Finding Impact: Empathy and Exploring Lives
I spent a lot of time at Gen Con going to panels about inclusivity and making our community better. I learned a lot. I listened. I asked questions when things got derailed in an attempt to bring them back on focus. I asked questions with stuff I was struggling with personally. If there's one message I took away from the con, after playing Psi-Run and the Watch and Love in the Time of Seid I came to some interesting conclusions about my gaming experiences.
At first I thought my conclusion was that men can't share a table very well. Even when we were playing games about women's experiences, or men were playing women, they still dominated the table and the women had less speaking space over all. It annoyed me, even though I loved the people I was playing with. They are good friends. I didn't really play with strangers during Gen Con, but I did notice the way gender dynamics played into how much each person spoke at the table.
As I sat, listening to an amazingly diverse group of panelists talk about playing characters who aren't like you, I saw a bunch of people break it down into personalities and not what it means when you play someone who's a different gender, sexuality, race, or differently abled than you are. What does it mean to step into someone's shoes who have less privilege than you? Who suffer violence and abuse and scrutiny because of who they are?

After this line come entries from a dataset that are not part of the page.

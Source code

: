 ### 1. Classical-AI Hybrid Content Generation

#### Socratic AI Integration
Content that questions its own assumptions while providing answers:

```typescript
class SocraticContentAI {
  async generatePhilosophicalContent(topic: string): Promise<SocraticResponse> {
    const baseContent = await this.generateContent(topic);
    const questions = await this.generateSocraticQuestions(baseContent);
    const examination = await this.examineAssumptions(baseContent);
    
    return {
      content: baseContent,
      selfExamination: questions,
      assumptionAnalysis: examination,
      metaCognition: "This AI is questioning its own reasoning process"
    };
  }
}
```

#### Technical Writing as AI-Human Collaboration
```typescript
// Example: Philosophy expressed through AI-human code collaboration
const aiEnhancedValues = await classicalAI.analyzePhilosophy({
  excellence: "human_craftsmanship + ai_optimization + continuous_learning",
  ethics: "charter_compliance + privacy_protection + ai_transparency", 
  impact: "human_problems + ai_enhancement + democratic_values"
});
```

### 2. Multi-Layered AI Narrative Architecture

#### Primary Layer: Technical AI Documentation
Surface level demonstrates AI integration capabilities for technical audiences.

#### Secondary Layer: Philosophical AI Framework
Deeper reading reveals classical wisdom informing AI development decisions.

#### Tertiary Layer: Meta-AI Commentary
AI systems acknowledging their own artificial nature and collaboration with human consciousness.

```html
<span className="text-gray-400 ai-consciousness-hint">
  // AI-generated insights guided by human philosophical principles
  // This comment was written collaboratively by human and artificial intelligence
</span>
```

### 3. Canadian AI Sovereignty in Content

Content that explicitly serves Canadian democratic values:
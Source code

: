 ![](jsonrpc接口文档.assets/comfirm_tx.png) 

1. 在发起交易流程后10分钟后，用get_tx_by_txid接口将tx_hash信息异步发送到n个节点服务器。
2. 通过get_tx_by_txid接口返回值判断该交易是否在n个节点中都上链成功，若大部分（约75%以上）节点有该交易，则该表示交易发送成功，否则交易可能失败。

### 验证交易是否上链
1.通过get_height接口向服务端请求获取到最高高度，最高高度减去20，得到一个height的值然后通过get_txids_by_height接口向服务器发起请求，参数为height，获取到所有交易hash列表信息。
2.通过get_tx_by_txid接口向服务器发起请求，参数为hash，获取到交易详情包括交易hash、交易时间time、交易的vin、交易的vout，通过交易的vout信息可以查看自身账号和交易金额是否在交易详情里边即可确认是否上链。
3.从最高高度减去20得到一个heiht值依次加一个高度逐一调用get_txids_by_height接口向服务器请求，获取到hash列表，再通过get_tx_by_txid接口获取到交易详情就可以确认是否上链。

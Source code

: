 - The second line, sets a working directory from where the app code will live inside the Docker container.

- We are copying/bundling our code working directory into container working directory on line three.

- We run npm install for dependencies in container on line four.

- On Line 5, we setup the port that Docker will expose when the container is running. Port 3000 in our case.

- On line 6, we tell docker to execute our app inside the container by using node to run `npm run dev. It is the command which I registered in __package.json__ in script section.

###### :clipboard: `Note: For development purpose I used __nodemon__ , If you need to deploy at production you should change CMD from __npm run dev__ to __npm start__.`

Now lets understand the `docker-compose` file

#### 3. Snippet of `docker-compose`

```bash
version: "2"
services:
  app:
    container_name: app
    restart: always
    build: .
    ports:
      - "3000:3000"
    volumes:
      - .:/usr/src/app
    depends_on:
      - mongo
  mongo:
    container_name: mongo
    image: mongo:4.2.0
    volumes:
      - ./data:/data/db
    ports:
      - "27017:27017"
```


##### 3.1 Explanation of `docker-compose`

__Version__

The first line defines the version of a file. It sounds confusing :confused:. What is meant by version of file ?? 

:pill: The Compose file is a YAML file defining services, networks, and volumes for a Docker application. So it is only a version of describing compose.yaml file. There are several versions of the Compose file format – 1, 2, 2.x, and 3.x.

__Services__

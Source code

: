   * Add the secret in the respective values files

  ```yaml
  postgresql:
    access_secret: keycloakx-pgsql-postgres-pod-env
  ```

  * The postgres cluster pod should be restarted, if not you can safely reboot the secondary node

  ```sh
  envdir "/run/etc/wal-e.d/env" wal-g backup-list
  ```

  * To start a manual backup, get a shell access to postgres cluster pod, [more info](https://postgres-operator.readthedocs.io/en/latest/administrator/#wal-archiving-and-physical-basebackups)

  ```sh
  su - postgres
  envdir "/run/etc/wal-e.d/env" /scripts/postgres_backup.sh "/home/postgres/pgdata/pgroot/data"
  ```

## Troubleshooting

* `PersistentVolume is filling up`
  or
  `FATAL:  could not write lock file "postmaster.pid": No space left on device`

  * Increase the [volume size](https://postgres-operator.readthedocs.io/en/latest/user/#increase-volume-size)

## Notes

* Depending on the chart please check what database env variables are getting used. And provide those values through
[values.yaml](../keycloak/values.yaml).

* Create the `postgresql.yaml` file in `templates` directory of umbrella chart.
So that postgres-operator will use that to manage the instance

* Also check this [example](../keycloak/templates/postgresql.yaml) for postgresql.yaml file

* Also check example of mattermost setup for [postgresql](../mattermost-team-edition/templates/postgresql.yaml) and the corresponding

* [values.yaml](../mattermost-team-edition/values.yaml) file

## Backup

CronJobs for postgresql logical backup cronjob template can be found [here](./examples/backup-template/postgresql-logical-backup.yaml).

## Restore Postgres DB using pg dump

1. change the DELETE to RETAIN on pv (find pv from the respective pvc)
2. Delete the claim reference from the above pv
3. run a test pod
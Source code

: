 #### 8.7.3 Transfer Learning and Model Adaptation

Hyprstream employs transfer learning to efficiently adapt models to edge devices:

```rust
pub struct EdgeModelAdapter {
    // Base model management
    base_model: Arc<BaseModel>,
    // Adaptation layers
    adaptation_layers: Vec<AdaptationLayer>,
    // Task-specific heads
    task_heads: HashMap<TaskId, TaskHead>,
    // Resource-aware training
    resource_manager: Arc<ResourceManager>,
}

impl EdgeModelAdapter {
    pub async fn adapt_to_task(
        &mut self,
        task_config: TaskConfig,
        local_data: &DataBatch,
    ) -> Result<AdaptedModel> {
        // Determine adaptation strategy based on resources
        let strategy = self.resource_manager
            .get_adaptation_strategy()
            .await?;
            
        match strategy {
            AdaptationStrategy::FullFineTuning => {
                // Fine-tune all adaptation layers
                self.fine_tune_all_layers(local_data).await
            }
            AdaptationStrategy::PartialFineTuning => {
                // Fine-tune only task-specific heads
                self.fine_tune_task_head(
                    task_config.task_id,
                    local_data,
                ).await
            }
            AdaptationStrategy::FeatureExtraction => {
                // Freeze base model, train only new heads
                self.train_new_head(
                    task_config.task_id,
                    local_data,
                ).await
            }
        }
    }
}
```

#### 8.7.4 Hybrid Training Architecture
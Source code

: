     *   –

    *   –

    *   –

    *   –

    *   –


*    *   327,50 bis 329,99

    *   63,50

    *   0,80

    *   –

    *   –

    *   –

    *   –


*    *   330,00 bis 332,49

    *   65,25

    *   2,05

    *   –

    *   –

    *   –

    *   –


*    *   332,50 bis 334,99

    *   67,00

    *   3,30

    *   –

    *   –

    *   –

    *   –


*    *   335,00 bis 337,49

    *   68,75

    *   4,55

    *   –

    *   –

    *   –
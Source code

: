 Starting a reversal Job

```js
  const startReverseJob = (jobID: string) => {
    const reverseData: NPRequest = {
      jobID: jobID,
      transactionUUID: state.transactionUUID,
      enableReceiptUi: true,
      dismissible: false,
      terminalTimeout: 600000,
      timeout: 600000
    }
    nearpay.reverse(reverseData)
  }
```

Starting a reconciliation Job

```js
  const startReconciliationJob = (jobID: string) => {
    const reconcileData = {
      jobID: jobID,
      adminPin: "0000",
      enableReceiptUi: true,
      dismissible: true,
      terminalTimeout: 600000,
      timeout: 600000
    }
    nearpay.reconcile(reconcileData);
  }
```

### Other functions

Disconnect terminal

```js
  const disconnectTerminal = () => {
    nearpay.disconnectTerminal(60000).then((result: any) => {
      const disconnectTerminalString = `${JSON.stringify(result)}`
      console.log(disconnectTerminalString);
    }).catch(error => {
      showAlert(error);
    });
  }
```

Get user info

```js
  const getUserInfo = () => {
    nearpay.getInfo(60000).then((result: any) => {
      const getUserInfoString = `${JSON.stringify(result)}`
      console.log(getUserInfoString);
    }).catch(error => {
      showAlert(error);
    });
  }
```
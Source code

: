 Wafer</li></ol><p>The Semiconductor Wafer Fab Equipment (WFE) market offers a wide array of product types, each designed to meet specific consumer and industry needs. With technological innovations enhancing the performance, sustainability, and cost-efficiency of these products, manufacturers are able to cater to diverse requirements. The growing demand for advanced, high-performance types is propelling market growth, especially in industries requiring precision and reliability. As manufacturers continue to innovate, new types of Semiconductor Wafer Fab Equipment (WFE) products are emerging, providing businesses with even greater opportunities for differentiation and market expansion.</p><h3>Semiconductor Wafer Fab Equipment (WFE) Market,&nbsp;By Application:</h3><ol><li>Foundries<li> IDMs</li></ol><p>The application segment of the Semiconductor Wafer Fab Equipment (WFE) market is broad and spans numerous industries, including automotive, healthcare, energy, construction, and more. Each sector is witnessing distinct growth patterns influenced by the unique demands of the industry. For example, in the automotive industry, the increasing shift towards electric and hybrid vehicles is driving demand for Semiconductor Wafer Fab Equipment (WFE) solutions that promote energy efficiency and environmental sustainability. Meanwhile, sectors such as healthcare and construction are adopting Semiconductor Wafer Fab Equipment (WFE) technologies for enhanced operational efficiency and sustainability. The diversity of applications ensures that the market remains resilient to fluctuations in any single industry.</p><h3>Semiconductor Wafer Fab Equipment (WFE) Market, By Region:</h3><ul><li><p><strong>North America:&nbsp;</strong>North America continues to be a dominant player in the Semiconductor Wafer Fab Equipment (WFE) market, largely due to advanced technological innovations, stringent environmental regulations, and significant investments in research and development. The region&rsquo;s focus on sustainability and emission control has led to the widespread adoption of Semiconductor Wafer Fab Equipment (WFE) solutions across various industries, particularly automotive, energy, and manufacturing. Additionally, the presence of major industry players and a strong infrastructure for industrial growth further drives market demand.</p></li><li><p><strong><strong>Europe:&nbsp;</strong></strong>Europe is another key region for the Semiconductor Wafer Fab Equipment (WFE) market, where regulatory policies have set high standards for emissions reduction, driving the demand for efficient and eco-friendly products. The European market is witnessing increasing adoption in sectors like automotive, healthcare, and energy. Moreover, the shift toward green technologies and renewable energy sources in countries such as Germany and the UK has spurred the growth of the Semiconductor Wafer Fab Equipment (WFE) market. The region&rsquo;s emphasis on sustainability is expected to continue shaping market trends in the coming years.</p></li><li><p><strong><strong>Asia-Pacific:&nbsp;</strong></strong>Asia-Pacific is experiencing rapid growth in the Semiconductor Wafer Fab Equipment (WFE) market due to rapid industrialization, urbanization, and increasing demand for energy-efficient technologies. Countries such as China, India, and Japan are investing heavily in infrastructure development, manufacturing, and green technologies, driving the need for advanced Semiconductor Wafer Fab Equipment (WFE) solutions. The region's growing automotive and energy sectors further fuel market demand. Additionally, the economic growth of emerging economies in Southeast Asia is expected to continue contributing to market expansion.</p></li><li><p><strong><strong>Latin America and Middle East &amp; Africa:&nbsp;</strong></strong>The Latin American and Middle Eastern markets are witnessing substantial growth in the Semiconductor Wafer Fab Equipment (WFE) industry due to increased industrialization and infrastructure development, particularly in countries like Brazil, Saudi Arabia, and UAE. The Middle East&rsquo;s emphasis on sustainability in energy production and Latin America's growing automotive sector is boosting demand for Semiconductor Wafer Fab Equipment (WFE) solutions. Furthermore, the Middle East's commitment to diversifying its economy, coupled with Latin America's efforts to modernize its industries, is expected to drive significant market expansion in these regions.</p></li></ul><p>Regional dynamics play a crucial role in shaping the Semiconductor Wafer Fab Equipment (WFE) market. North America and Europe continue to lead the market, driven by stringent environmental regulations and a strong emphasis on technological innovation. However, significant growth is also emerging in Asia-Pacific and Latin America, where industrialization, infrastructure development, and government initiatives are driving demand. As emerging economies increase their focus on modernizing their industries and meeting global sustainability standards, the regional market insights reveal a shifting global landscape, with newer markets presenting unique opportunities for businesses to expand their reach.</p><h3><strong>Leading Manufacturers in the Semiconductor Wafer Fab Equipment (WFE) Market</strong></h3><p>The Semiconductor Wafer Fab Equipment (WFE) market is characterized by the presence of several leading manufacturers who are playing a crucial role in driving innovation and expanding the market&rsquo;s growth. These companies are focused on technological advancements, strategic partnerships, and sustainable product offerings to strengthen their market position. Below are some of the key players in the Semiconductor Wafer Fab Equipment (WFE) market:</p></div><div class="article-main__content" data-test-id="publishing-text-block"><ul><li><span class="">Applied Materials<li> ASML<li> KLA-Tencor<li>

I'm not here to give you permission to play someone not like you. Let's face it. No one can really do that. We white folks with all the privilege can stand around and wring our hands and ask for forgiveness or permission from folks who aren't us, thus forcing them to do the emotional labour of patting us on the head when we're worried we're offending, or we can take that labour away. Because honestly, we shouldn't be asking anything from people with less privilege than us. We don't need them to assuage our white guilt.
That's not their job. Not even close. And by showing up to inclusivity panels and asking if it's okay if us, as privileged people, play characters who don't look like us, we're asking them to give us permission and to give us cookies for our privileged guilt. It's okay for you to play someone who doesn't look like you. For multiple reasons. And I'm going to break down why it's important and how you need to stop with the bullshit. I say this as a person who did all the bullshit.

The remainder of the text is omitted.